Give back each line of the material that contains the word "theoremstyle".

**Given records:**
+++
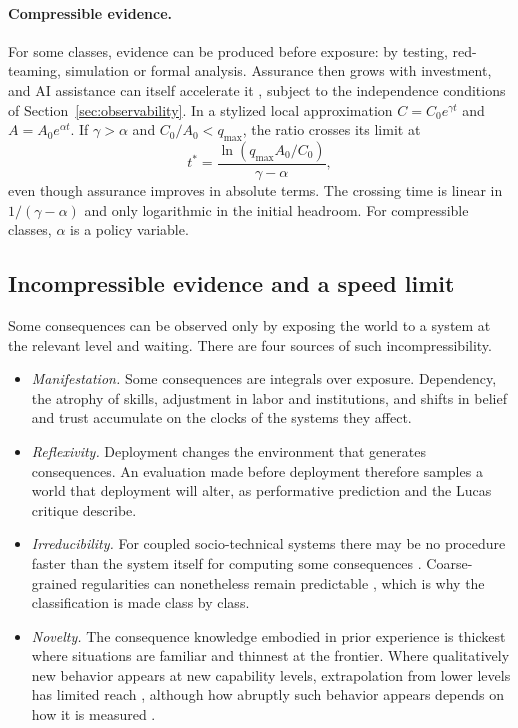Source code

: \documentclass[11pt]{article}
\theoremstyle{plain}
\theoremstyle{definition}
\newcommand{\qmax}{q_{\max}}
\begin{document}
\paragraph{Compressible evidence.} For some classes, evidence can be produced before exposure: by testing, red-teaming, simulation or formal analysis. Assurance then grows with investment, and AI assistance can itself accelerate it \citep{perez2022}, subject to the independence conditions of Section~\ref{sec:observability}. In a stylized local approximation $C=C_0e^{\gamma t}$ and $A=A_0e^{\alpha t}$. If $\gamma>\alpha$ and $C_0/A_0<\qmax$, the ratio crosses its limit at
\begin{equation}\label{eq:crossing}
t^\ast=\frac{\ln(\qmax A_0/C_0)}{\gamma-\alpha},
\end{equation}
even though assurance improves in absolute terms. The crossing time is linear in $1/(\gamma-\alpha)$ and only logarithmic in the initial headroom. For compressible classes, $\alpha$ is a policy variable.

\subsection{Incompressible evidence and a speed limit}

Some consequences can be observed only by exposing the world to a system at the relevant level and waiting. There are four sources of such incompressibility.
\begin{itemize}[leftmargin=*]
\item \emph{Manifestation.} Some consequences are integrals over exposure. Dependency, the atrophy of skills, adjustment in labor and institutions, and shifts in belief and trust accumulate on the clocks of the systems they affect.
\item \emph{Reflexivity.} Deployment changes the environment that generates consequences. An evaluation made before deployment therefore samples a world that deployment will alter, as performative prediction \citep{perdomo2020} and the Lucas critique \citep{lucas1976} describe.
\item \emph{Irreducibility.} For coupled socio-technical systems there may be no procedure faster than the system itself for computing some consequences \citep{moore1990}. Coarse-grained regularities can nonetheless remain predictable \citep{israeli2004}, which is why the classification is made class by class.
\item \emph{Novelty.} The consequence knowledge embodied in prior experience is thickest where situations are familiar and thinnest at the frontier. Where qualitatively new behavior appears at new capability levels, extrapolation from lower levels has limited reach \citep{wei2022}, although how abruptly such behavior appears depends on how it is measured \citep{schaeffer2023}.
\end{itemize}
\end{document}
+++
**Answer section:**
\theoremstyle{plain}
\theoremstyle{definition}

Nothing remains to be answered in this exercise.